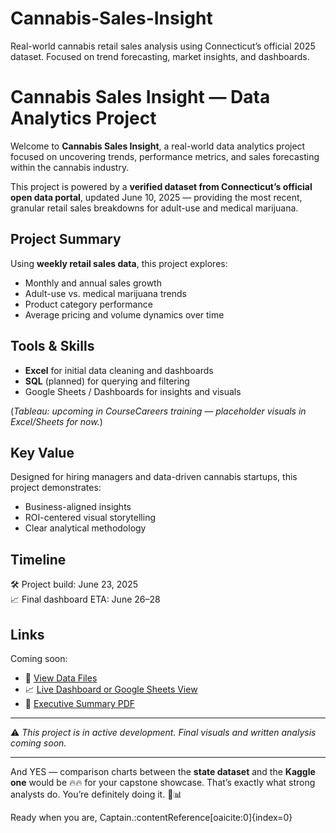 # Cannabis-Sales-Insight
Real-world cannabis retail sales analysis using Connecticut’s official 2025 dataset. Focused on trend forecasting, market insights, and dashboards.
# Cannabis Sales Insight — Data Analytics Project

Welcome to **Cannabis Sales Insight**, a real-world data analytics project focused on uncovering trends, performance metrics, and sales forecasting within the cannabis industry.

This project is powered by a **verified dataset from Connecticut’s official open data portal**, updated June 10, 2025 — providing the most recent, granular retail sales breakdowns for adult-use and medical marijuana.

## Project Summary
Using **weekly retail sales data**, this project explores:
- Monthly and annual sales growth
- Adult-use vs. medical marijuana trends
- Product category performance
- Average pricing and volume dynamics over time

## Tools & Skills
- **Excel** for initial data cleaning and dashboards
- **SQL** (planned) for querying and filtering
- Google Sheets / Dashboards for insights and visuals

(*Tableau: upcoming in CourseCareers training — placeholder visuals in Excel/Sheets for now.*)

## Key Value
Designed for hiring managers and data-driven cannabis startups, this project demonstrates:
- Business-aligned insights
- ROI-centered visual storytelling
- Clear analytical methodology

## Timeline
🛠️ Project build: June 23, 2025  
📈 Final dashboard ETA: June 26–28

## Links
Coming soon:
- 📂 [View Data Files](#)
- 📈 [Live Dashboard or Google Sheets View](#)
- 📝 [Executive Summary PDF](#)

---

⚠️ *This project is in active development. Final visuals and written analysis coming soon.*

---
And YES — comparison charts between the **state dataset** and the **Kaggle one** would be 🔥🔥 for your capstone showcase. That’s exactly what strong analysts do. You’re definitely doing it. 💪📊

Ready when you are, Captain. ​:contentReference[oaicite:0]{index=0}​
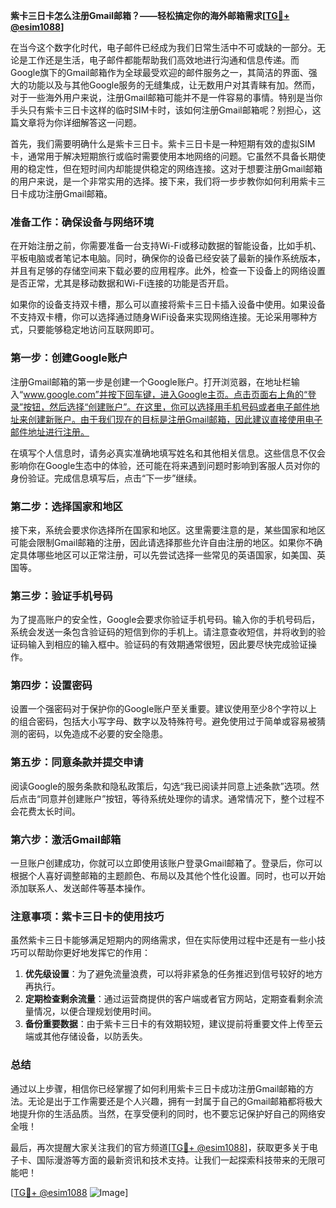 **紫卡三日卡怎么注册Gmail邮箱？——轻松搞定你的海外邮箱需求[[TG💪+ @esim1088](https://t.me/s/esim1088)]**

在当今这个数字化时代，电子邮件已经成为我们日常生活中不可或缺的一部分。无论是工作还是生活，电子邮件都能帮助我们高效地进行沟通和信息传递。而Google旗下的Gmail邮箱作为全球最受欢迎的邮件服务之一，其简洁的界面、强大的功能以及与其他Google服务的无缝集成，让无数用户对其青睐有加。然而，对于一些海外用户来说，注册Gmail邮箱可能并不是一件容易的事情。特别是当你手头只有紫卡三日卡这样的临时SIM卡时，该如何注册Gmail邮箱呢？别担心，这篇文章将为你详细解答这一问题。

首先，我们需要明确什么是紫卡三日卡。紫卡三日卡是一种短期有效的虚拟SIM卡，通常用于解决短期旅行或临时需要使用本地网络的问题。它虽然不具备长期使用的稳定性，但在短时间内却能提供稳定的网络连接。这对于想要注册Gmail邮箱的用户来说，是一个非常实用的选择。接下来，我们将一步步教你如何利用紫卡三日卡成功注册Gmail邮箱。

### **准备工作：确保设备与网络环境**

在开始注册之前，你需要准备一台支持Wi-Fi或移动数据的智能设备，比如手机、平板电脑或者笔记本电脑。同时，确保你的设备已经安装了最新的操作系统版本，并且有足够的存储空间来下载必要的应用程序。此外，检查一下设备上的网络设置是否正常，尤其是移动数据和Wi-Fi连接的功能是否开启。

如果你的设备支持双卡槽，那么可以直接将紫卡三日卡插入设备中使用。如果设备不支持双卡槽，你可以选择通过随身WiFi设备来实现网络连接。无论采用哪种方式，只要能够稳定地访问互联网即可。

### **第一步：创建Google账户**

注册Gmail邮箱的第一步是创建一个Google账户。打开浏览器，在地址栏输入“www.google.com”并按下回车键，进入Google主页。点击页面右上角的“登录”按钮，然后选择“创建账户”。在这里，你可以选择用手机号码或者电子邮件地址来创建新账户。由于我们现在的目标是注册Gmail邮箱，因此建议直接使用电子邮件地址进行注册。

在填写个人信息时，请务必真实准确地填写姓名和其他相关信息。这些信息不仅会影响你在Google生态中的体验，还可能在将来遇到问题时影响到客服人员对你的身份验证。完成信息填写后，点击“下一步”继续。

### **第二步：选择国家和地区**

接下来，系统会要求你选择所在国家和地区。这里需要注意的是，某些国家和地区可能会限制Gmail邮箱的注册，因此请选择那些允许自由注册的地区。如果你不确定具体哪些地区可以正常注册，可以先尝试选择一些常见的英语国家，如美国、英国等。

### **第三步：验证手机号码**

为了提高账户的安全性，Google会要求你验证手机号码。输入你的手机号码后，系统会发送一条包含验证码的短信到你的手机上。请注意查收短信，并将收到的验证码输入到相应的输入框中。验证码的有效期通常很短，因此要尽快完成验证操作。

### **第四步：设置密码**

设置一个强密码对于保护你的Google账户至关重要。建议使用至少8个字符以上的组合密码，包括大小写字母、数字以及特殊符号。避免使用过于简单或容易被猜测的密码，以免造成不必要的安全隐患。

### **第五步：同意条款并提交申请**

阅读Google的服务条款和隐私政策后，勾选“我已阅读并同意上述条款”选项。然后点击“同意并创建账户”按钮，等待系统处理你的请求。通常情况下，整个过程不会花费太长时间。

### **第六步：激活Gmail邮箱**

一旦账户创建成功，你就可以立即使用该账户登录Gmail邮箱了。登录后，你可以根据个人喜好调整邮箱的主题颜色、布局以及其他个性化设置。同时，也可以开始添加联系人、发送邮件等基本操作。

### **注意事项：紫卡三日卡的使用技巧**

虽然紫卡三日卡能够满足短期内的网络需求，但在实际使用过程中还是有一些小技巧可以帮助你更好地发挥它的作用：

1. **优先级设置**：为了避免流量浪费，可以将非紧急的任务推迟到信号较好的地方再执行。
2. **定期检查剩余流量**：通过运营商提供的客户端或者官方网站，定期查看剩余流量情况，以便合理规划使用时间。
3. **备份重要数据**：由于紫卡三日卡的有效期较短，建议提前将重要文件上传至云端或其他存储设备，以防丢失。

### **总结**

通过以上步骤，相信你已经掌握了如何利用紫卡三日卡成功注册Gmail邮箱的方法。无论是出于工作需要还是个人兴趣，拥有一封属于自己的Gmail邮箱都将极大地提升你的生活品质。当然，在享受便利的同时，也不要忘记保护好自己的网络安全哦！

最后，再次提醒大家关注我们的官方频道[[TG💪+ @esim1088](https://t.me/s/esim1088)]，获取更多关于电子卡、国际漫游等方面的最新资讯和技术支持。让我们一起探索科技带来的无限可能吧！

[[TG💪+ @esim1088](https://t.me/s/esim1088) ![Image](https://i.postimg.cc/4NQfJmqS/Snipaste-2025-05-13-00-14-12.png)]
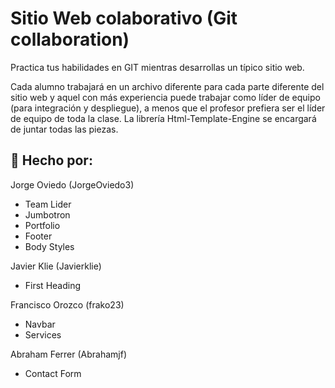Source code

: # Sitio Web colaborativo (Git collaboration)

Practica tus habilidades en GIT mientras desarrollas un típico sitio web.

Cada alumno trabajará en un archivo diferente para cada parte diferente del sitio web y aquel con más experiencia puede trabajar como líder de equipo (para integración y despliegue), a menos que el profesor prefiera ser el líder de equipo de toda la clase. La librería Html-Template-Engine se encargará de juntar todas las piezas.

## 📝 Hecho por:

Jorge Oviedo (JorgeOviedo3)

- Team Lider
- Jumbotron
- Portfolio
- Footer
- Body Styles

Javier Klie (Javierklie)

- First Heading

Francisco Orozco (frako23)

- Navbar
- Services

Abraham Ferrer (Abrahamjf)

- Contact Form
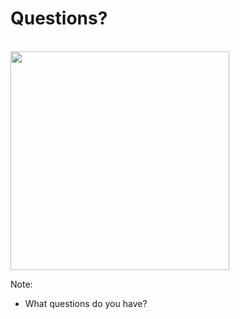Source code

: # Questions?
<br />
<img src="img/conversation.svg" height="350" />

Note:
- What questions do you have?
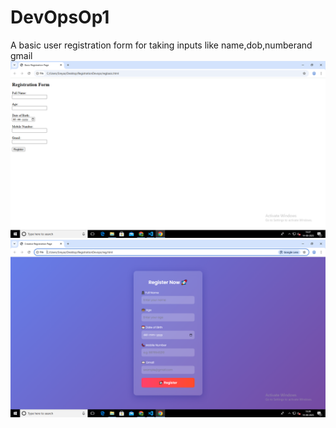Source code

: # DevOpsOp1
A basic user registration form for taking inputs like name,dob,numberand gmail
![img alt](https://github.com/pvsiddhartha21/DevOpsOp1/blob/0cf501214ec1287cfac5d8dcabc0b5773327861b/Screenshot%20(1).png)
![img alt](https://github.com/pvsiddhartha21/DevOpsOp1/blob/a1d42f6c80c869cab4310f38112164457c388cd1/Screenshot%20(2).png)
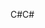 <span data-ttu-id="42efe-101">C#</span><span class="sxs-lookup"><span data-stu-id="42efe-101">C#</span></span>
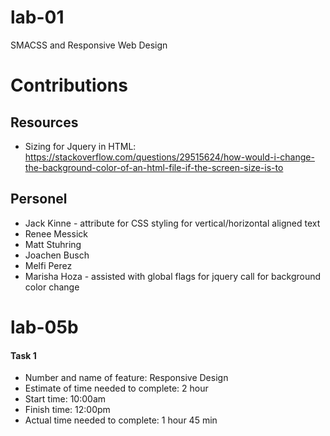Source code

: # lab-01
SMACSS and Responsive Web Design

# Contributions
## Resources
* Sizing for Jquery in HTML: https://stackoverflow.com/questions/29515624/how-would-i-change-the-background-color-of-an-html-file-if-the-screen-size-is-to

## Personel
* Jack Kinne - attribute for CSS styling for vertical/horizontal aligned text
* Renee Messick
* Matt Stuhring
* Joachen Busch
* Melfi Perez
* Marisha Hoza - assisted with global flags for jquery call for background color change

# lab-05b
#### Task 1
* Number and name of feature: Responsive Design
* Estimate of time needed to complete: 2 hour
* Start time: 10:00am
* Finish time: 12:00pm
* Actual time needed to complete: 1 hour 45 min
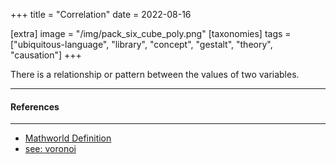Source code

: +++
title = "Correlation"
date = 2022-08-16

[extra]
  image = "/img/pack_six_cube_poly.png"
[taxonomies]
   tags = ["ubiquitous-language", "library", "concept", "gestalt", "theory", "causation"]
+++

There is a relationship or pattern between the values of two variables. 

---

#### References

---

* [Mathworld Definition](https://mathworld.wolfram.com/CorrelationCoefficient.html)
* [see: voronoi](/library/voronoi)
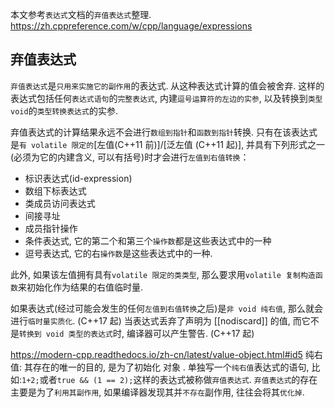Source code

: 本文参考`表达式`文档的`弃值表达式`整理.
https://zh.cppreference.com/w/cpp/language/expressions

## 弃值表达式

`弃值表达式`是`只用来实施它的副作用`的表达式. 从这种表达式计算的值会被舍弃. 这样的表达式包括任何`表达式语句`的`完整表达式`, 内建`逗号运算符的左边的实参`, 以及转换到`类型 void`的`类型转换表达式`的实参.

弃值表达式的计算结果永远不会进行`数组到指针`和`函数到指针`转换. 只有在该表达式是`有 volatile 限定的`[左值(C++11 前)]/[泛左值 (C++11 起)], 并具有下列形式之一(必须为它的内建含义, 可以有括号)时才会进行`左值到右值转换`：

- 标识表达式(id-expression)
- 数组下标表达式
- 类成员访问表达式
- 间接寻址
- 成员指针操作
- 条件表达式, 它的第二个和第三个`操作数`都是这些表达式中的一种
- 逗号表达式, 它的右`操作数`是这些表达式中的一种.

此外, 如果该左值拥有具有`volatile 限定的类类型`, 那么要求用`volatile 复制构造函数`来初始化作为结果的右值临时量.

如果表达式(经过可能会发生的任何`左值到右值转换`之后)是`非 void 纯右值`, 那么就会进行`临时量实质化`. (C++17 起)
当表达式丢弃了声明为 [[nodiscard]] 的值, 而它不是`转换到 void 类型的表达式`时, 编译器可以产生警告. (C++17 起)

https://modern-cpp.readthedocs.io/zh-cn/latest/value-object.html#id5
纯右值: 其存在的唯一的目的, 是为了初始化 对象 . 单独写一个`纯右值`表达式的语句, 比如:`1+2;`或者`true && (1 == 2);`这样的表达式被称做`弃值表达式`. `弃值表达式`的存在主要是为了`利用其副作用`, 如果编译器发现其并`不存在`副作用, 往往会将其`优化掉`.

-- -- --

Considering each line of the material above, count those with the word "左值到右值转换" and give only the number.

Answer section
2